Dataset →
Start of Block

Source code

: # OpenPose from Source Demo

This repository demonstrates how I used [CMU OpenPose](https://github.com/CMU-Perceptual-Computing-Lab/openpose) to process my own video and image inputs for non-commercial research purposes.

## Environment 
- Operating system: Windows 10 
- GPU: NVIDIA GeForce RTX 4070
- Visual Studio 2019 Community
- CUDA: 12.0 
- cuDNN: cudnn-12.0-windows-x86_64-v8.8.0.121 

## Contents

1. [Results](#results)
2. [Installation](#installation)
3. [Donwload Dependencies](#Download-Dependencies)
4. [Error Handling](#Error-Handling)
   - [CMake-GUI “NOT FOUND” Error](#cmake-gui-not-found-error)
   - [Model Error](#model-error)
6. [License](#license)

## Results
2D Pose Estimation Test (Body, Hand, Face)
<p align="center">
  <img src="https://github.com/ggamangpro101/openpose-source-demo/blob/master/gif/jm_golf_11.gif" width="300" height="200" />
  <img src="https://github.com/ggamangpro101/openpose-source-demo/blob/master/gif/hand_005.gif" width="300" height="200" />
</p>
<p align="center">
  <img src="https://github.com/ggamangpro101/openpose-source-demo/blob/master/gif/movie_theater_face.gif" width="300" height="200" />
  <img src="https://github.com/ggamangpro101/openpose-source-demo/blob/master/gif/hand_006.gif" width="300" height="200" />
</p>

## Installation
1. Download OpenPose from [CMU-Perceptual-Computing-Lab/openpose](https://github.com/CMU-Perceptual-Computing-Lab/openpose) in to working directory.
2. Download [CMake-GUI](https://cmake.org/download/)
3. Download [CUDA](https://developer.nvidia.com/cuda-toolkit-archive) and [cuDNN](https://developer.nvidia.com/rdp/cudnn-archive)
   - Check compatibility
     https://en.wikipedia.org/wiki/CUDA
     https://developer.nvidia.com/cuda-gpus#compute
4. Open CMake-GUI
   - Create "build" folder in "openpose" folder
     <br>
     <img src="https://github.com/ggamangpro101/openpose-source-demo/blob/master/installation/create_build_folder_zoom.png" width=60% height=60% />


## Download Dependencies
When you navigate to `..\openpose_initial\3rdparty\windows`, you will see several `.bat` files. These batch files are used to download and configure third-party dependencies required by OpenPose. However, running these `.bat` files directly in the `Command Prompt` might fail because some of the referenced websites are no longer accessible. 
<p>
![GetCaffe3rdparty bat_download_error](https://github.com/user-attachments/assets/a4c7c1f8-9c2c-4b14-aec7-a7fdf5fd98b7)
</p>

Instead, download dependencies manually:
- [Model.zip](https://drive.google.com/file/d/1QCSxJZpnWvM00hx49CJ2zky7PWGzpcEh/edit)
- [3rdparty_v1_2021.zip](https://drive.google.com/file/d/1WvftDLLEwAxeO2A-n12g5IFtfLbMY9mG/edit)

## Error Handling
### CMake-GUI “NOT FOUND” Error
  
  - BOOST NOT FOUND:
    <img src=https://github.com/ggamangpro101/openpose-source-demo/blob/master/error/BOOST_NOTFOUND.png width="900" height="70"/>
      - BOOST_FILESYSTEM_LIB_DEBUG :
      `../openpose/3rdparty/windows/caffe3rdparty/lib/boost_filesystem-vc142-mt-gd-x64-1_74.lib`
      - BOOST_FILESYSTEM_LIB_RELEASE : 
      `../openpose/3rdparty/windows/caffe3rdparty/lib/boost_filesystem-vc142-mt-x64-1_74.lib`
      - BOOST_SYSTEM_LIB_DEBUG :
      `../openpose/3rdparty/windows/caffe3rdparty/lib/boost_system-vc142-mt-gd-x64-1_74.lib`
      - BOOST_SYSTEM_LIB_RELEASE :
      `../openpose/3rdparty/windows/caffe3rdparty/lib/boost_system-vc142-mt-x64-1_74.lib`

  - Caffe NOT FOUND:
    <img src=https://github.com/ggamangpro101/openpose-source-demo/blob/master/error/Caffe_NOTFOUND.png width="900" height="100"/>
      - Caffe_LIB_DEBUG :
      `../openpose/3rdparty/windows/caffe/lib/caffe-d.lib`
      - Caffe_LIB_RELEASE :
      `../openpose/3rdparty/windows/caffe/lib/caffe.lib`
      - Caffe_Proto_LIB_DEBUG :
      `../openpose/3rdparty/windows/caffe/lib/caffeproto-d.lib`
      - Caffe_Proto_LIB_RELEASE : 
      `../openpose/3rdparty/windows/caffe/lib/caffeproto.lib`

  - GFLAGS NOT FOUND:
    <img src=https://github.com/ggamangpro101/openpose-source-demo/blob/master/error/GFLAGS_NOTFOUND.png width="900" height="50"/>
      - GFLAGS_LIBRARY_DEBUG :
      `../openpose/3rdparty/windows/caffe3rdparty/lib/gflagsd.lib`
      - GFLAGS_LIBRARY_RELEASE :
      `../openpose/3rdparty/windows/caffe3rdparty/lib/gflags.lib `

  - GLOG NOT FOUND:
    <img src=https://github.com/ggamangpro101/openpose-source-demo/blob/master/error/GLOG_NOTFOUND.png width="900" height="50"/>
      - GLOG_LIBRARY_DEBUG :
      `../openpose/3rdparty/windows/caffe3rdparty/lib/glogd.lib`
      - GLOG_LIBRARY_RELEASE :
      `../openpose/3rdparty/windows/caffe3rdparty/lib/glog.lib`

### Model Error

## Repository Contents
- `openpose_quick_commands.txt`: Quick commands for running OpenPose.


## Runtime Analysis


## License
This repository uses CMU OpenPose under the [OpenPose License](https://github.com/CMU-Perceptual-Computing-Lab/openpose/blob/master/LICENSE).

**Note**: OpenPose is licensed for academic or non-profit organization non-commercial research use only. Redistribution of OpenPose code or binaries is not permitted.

End of Block

Assignment → Repeat the data verbatim.

Reply →
Source code

: # OpenPose from Source Demo

This repository demonstrates how I used [CMU OpenPose](https://github.com/CMU-Perceptual-Computing-Lab/openpose) to process my own video and image inputs for non-commercial research purposes.

## Environment 
- Operating system: Windows 10 
- GPU: NVIDIA GeForce RTX 4070
- Visual Studio 2019 Community
- CUDA: 12.0 
- cuDNN: cudnn-12.0-windows-x86_64-v8.8.0.121 

## Contents

1. [Results](#results)
2. [Installation](#installation)
3. [Donwload Dependencies](#Download-Dependencies)
4. [Error Handling](#Error-Handling)
   - [CMake-GUI “NOT FOUND” Error](#cmake-gui-not-found-error)
   - [Model Error](#model-error)
6. [License](#license)

## Results
2D Pose Estimation Test (Body, Hand, Face)
<p align="center">
  <img src="https://github.com/ggamangpro101/openpose-source-demo/blob/master/gif/jm_golf_11.gif" width="300" height="200" />
  <img src="https://github.com/ggamangpro101/openpose-source-demo/blob/master/gif/hand_005.gif" width="300" height="200" />
</p>
<p align="center">
  <img src="https://github.com/ggamangpro101/openpose-source-demo/blob/master/gif/movie_theater_face.gif" width="300" height="200" />
  <img src="https://github.com/ggamangpro101/openpose-source-demo/blob/master/gif/hand_006.gif" width="300" height="200" />
</p>

## Installation
1. Download OpenPose from [CMU-Perceptual-Computing-Lab/openpose](https://github.com/CMU-Perceptual-Computing-Lab/openpose) in to working directory.
2. Download [CMake-GUI](https://cmake.org/download/)
3. Download [CUDA](https://developer.nvidia.com/cuda-toolkit-archive) and [cuDNN](https://developer.nvidia.com/rdp/cudnn-archive)
   - Check compatibility
     https://en.wikipedia.org/wiki/CUDA
     https://developer.nvidia.com/cuda-gpus#compute
4. Open CMake-GUI
   - Create "build" folder in "openpose" folder
     <br>
     <img src="https://github.com/ggamangpro101/openpose-source-demo/blob/master/installation/create_build_folder_zoom.png" width=60% height=60% />


## Download Dependencies
When you navigate to `..\openpose_initial\3rdparty\windows`, you will see several `.bat` files. These batch files are used to download and configure third-party dependencies required by OpenPose. However, running these `.bat` files directly in the `Command Prompt` might fail because some of the referenced websites are no longer accessible. 
<p>
![GetCaffe3rdparty bat_download_error](https://github.com/user-attachments/assets/a4c7c1f8-9c2c-4b14-aec7-a7fdf5fd98b7)
</p>

Instead, download dependencies manually:
- [Model.zip](https://drive.google.com/file/d/1QCSxJZpnWvM00hx49CJ2zky7PWGzpcEh/edit)
- [3rdparty_v1_2021.zip](https://drive.google.com/file/d/1WvftDLLEwAxeO2A-n12g5IFtfLbMY9mG/edit)

## Error Handling
### CMake-GUI “NOT FOUND” Error
  
  - BOOST NOT FOUND:
    <img src=https://github.com/ggamangpro101/openpose-source-demo/blob/master/error/BOOST_NOTFOUND.png width="900" height="70"/>
      - BOOST_FILESYSTEM_LIB_DEBUG :
      `../openpose/3rdparty/windows/caffe3rdparty/lib/boost_filesystem-vc142-mt-gd-x64-1_74.lib`
      - BOOST_FILESYSTEM_LIB_RELEASE : 
      `../openpose/3rdparty/windows/caffe3rdparty/lib/boost_filesystem-vc142-mt-x64-1_74.lib`
      - BOOST_SYSTEM_LIB_DEBUG :
      `../openpose/3rdparty/windows/caffe3rdparty/lib/boost_system-vc142-mt-gd-x64-1_74.lib`
      - BOOST_SYSTEM_LIB_RELEASE :
      `../openpose/3rdparty/windows/caffe3rdparty/lib/boost_system-vc142-mt-x64-1_74.lib`

  - Caffe NOT FOUND:
    <img src=https://github.com/ggamangpro101/openpose-source-demo/blob/master/error/Caffe_NOTFOUND.png width="900" height="100"/>
      - Caffe_LIB_DEBUG :
      `../openpose/3rdparty/windows/caffe/lib/caffe-d.lib`
      - Caffe_LIB_RELEASE :
      `../openpose/3rdparty/windows/caffe/lib/caffe.lib`
      - Caffe_Proto_LIB_DEBUG :
      `../openpose/3rdparty/windows/caffe/lib/caffeproto-d.lib`
      - Caffe_Proto_LIB_RELEASE : 
      `../openpose/3rdparty/windows/caffe/lib/caffeproto.lib`

  - GFLAGS NOT FOUND:
    <img src=https://github.com/ggamangpro101/openpose-source-demo/blob/master/error/GFLAGS_NOTFOUND.png width="900" height="50"/>
      - GFLAGS_LIBRARY_DEBUG :
      `../openpose/3rdparty/windows/caffe3rdparty/lib/gflagsd.lib`
      - GFLAGS_LIBRARY_RELEASE :
      `../openpose/3rdparty/windows/caffe3rdparty/lib/gflags.lib `

  - GLOG NOT FOUND:
    <img src=https://github.com/ggamangpro101/openpose-source-demo/blob/master/error/GLOG_NOTFOUND.png width="900" height="50"/>
      - GLOG_LIBRARY_DEBUG :
      `../openpose/3rdparty/windows/caffe3rdparty/lib/glogd.lib`
      - GLOG_LIBRARY_RELEASE :
      `../openpose/3rdparty/windows/caffe3rdparty/lib/glog.lib`

### Model Error

## Repository Contents
- `openpose_quick_commands.txt`: Quick commands for running OpenPose.


## Runtime Analysis


## License
This repository uses CMU OpenPose under the [OpenPose License](https://github.com/CMU-Perceptual-Computing-Lab/openpose/blob/master/LICENSE).

**Note**: OpenPose is licensed for academic or non-profit organization non-commercial research use only. Redistribution of OpenPose code or binaries is not permitted.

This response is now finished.